Ali thought calmly of the journey before him. A novice attempting such a trip would invite his own death, and even an experienced desert traveler would find such an undertaking very precarious. However, Ali, who'd spent most of his life on the caravan routes, thought of it as just one more journey.
The merciless sun spared nothing. Waves of heat rolled along with monotonous regularity, as though the heat blanket were a mighty ocean beset by a steady wind. Ali turned his back to the sun's direct rays and watched Ben Akbar. He was hot and thirsty, and becoming hotter and thirstier, but so had he been before and would be again.
The sun was almost exactly where Ali had decided it should be when Ben Akbar raised his head and fixed his attention on the western horizon. It was the direction from which they had come, that from which pursuit should come. Ali turned to face the same way as Ben Akbar.

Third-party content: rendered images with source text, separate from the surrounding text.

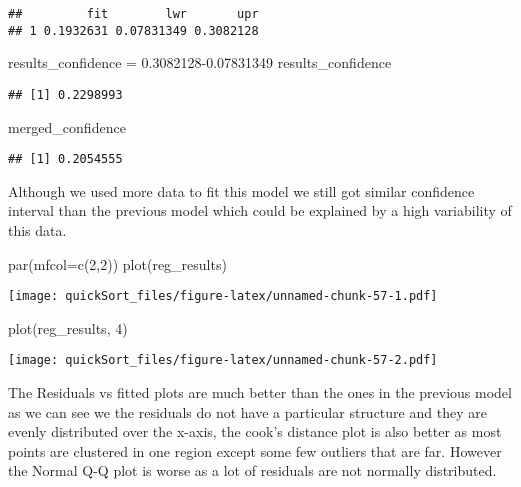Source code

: \documentclass[
]{article}
\newenvironment{Shaded}{\begin{snugshade}}{\end{snugshade}}
\newcommand{\AttributeTok}[1]{\textcolor[rgb]{0.77,0.63,0.00}{#1}}
\newcommand{\DecValTok}[1]{\textcolor[rgb]{0.00,0.00,0.81}{#1}}
\newcommand{\FloatTok}[1]{\textcolor[rgb]{0.00,0.00,0.81}{#1}}
\newcommand{\FunctionTok}[1]{\textcolor[rgb]{0.00,0.00,0.00}{#1}}
\newcommand{\NormalTok}[1]{#1}
\newcommand{\OtherTok}[1]{\textcolor[rgb]{0.56,0.35,0.01}{#1}}
\begin{document}
\begin{verbatim}
##         fit        lwr       upr
## 1 0.1932631 0.07831349 0.3082128
\end{verbatim}

\begin{Shaded}
\begin{Highlighting}[]
\NormalTok{results\_confidence }\OtherTok{=} \FloatTok{0.3082128{-}0.07831349}
\NormalTok{results\_confidence}
\end{Highlighting}
\end{Shaded}

\begin{verbatim}
## [1] 0.2298993
\end{verbatim}

\begin{Shaded}
\begin{Highlighting}[]
\NormalTok{merged\_confidence}
\end{Highlighting}
\end{Shaded}

\begin{verbatim}
## [1] 0.2054555
\end{verbatim}

Although we used more data to fit this model we still got similar
confidence interval than the previous model which could be explained by
a high variability of this data.

\begin{Shaded}
\begin{Highlighting}[]
\FunctionTok{par}\NormalTok{(}\AttributeTok{mfcol=}\FunctionTok{c}\NormalTok{(}\DecValTok{2}\NormalTok{,}\DecValTok{2}\NormalTok{))}
\FunctionTok{plot}\NormalTok{(reg\_results)}
\end{Highlighting}
\end{Shaded}

\texttt{[image: quickSort\_files/figure-latex/unnamed-chunk-57-1.pdf]}

\begin{Shaded}
\begin{Highlighting}[]
\FunctionTok{plot}\NormalTok{(reg\_results, }\DecValTok{4}\NormalTok{)}
\end{Highlighting}
\end{Shaded}

\texttt{[image: quickSort\_files/figure-latex/unnamed-chunk-57-2.pdf]}

The Residuals vs fitted plots are much better than the ones in the
previous model as we can see we the residuals do not have a particular
structure and they are evenly distributed over the x-axis, the cook's
distance plot is also better as most points are clustered in one region
except some few outliers that are far. However the Normal Q-Q plot is
worse as a lot of residuals are not normally distributed.
\end{document}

A few minutes later, they rode over a hillock and Ali saw them. They were a little group of the Pasha's crack troops, superbly mounted on magnificent dalul and maintaining tight formation behind a tracker. Ali reached up to fondle Ben Akbar's neck but kept his eyes on the riders. They were seven, including the tracker, and Ali knew at once why there were no more than seven and no fewer.

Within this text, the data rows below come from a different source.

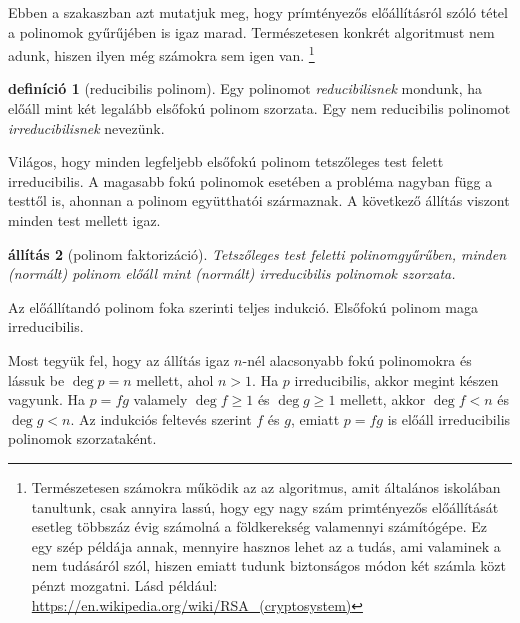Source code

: \documentclass[a4paper, showtrims]{memoir}
\makeatletter
\renewenvironment{proof}[1][\proofname]
    {\par\pushQED{\qed}%
    \normalfont \topsep6\p@\@plus6\p@\relax
    \trivlist
    \item[\hskip\labelsep
        \itshape
    #1\@addpunct{:}]\ignorespaces}
    {\popQED\endtrivlist\@endpefalse}
\theoremstyle{plain}
\newtheorem{proposition}{állítás}[chapter]
\theoremstyle{remark}
\theoremstyle{definition}
\newtheorem{definition}[proposition]{definíció}
\makeatother
\begin{document}
Ebben a szakaszban azt mutatjuk meg, hogy prímtényezős előállításról szóló tétel a polinomok gyűrűjében is igaz marad.
Természetesen konkrét algoritmust nem adunk, hiszen ilyen még számokra sem igen van.%
\footnote{Természetesen számokra működik az az algoritmus, amit általános iskolában tanultunk,
	csak annyira lassú, hogy egy nagy szám primtényezős előállítását esetleg többszáz évig számolná a földkerekség valamennyi számítógépe.
	Ez egy szép példája annak,
	mennyire hasznos lehet az a tudás,
	ami valaminek a nem tudásáról szól,
	hiszen
	emiatt tudunk biztonságos módon két számla közt pénzt mozgatni.
	Lásd például: \url{https://en.wikipedia.org/wiki/RSA_(cryptosystem)}}
\begin{definition}[reducibilis polinom]
	Egy polinomot \emph{reducibilisnek} mondunk,
	ha előáll mint két legalább elsőfokú polinom szorzata.
	Egy nem reducibilis polinomot \emph{irreducibilisnek} nevezünk.
\end{definition}
Világos, hogy minden legfeljebb elsőfokú polinom tetszőleges test felett irreducibilis.
A magasabb fokú polinomok esetében a probléma nagyban függ a testtől is,
ahonnan a polinom együtthatói származnak.
A következő állítás viszont minden test mellett igaz.
\begin{proposition}[polinom faktorizáció]\label{pr:polfact}
	Tetszőleges test feletti polinomgyűrűben,
	minden (normált) polinom előáll mint (normált) irreducibilis polinomok szorzata.
\end{proposition}
\begin{proof}
	Az előállítandó polinom foka szerinti teljes indukció.
	Elsőfokú polinom maga irreducibilis.

	Most tegyük fel, hogy az állítás igaz $n$-nél alacsonyabb fokú polinomokra
	és lássuk be $\deg p=n$ mellett, ahol $n>1$.
	Ha $p$ irreducibilis, akkor megint készen vagyunk.
	Ha $p=f g$ valamely $\deg f\geq 1$ és $\deg g\geq 1$ mellett,
	akkor $\deg f<n$ és $\deg g<n$.
	Az indukciós feltevés szerint $f$ és $g$, emiatt $p=fg$ is előáll irreducibilis polinomok szorzataként.
\end{proof}
\end{document}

He was no ordinary outlaw, but a direct affront to all that Moslems held most dear. He must be brought to justice, and no effort would be spared to do so. Thus the tracker was the best to be found. The six soldiers were picked men. Finally, the seven dalul were the very elite of the almost thirty thousand camels with the Hadj. There were no more than seven pursuers because there was not another dalul to keep pace with these seven.
Ali did not have to ask himself if the seven dalul were fresh or weary; their riders would know how to conserve their mounts. Ben Akbar had had less than four hours' rest.
Standing quietly beside Ben Akbar, Ali told himself that he had wanted and planned to have the pursuit take form in just this way, and he would not change now if he could. He himself might have ridden much farther in the hours that had elapsed since leaving Al Misri's camp, but he'd have done it at the expense of Ben Akbar. The test had to come, and it was better to meet it in this fashion.
The soldiers sighted him and urged their mounts from an easy trot to a swift lope. Ali waited until they were within two hundred and fifty yards, well beyond effective range of smoothbore muskets, before he turned to Ben Akbar and said quietly, "Kneel."
Ben Akbar knelt and Ali mounted. At ease in the saddle, he turned to watch the soldiers sweep nearer. A momentary doubt assailed him as a close-up inspection of their dalul revealed the full magnificence of such animals. Ali put the doubt behind him and told Ben Akbar to run.
At home in a camel saddle as he seldom fitted in elsewhere, Ali did not waste another backward glance as Ben Akbar flew on. He knew what lay behind him, and that he could expect no mercy whether his back or his face was toward the pursuers. Wherever it struck, the blade of a sword would be equally sharp and bite as deeply.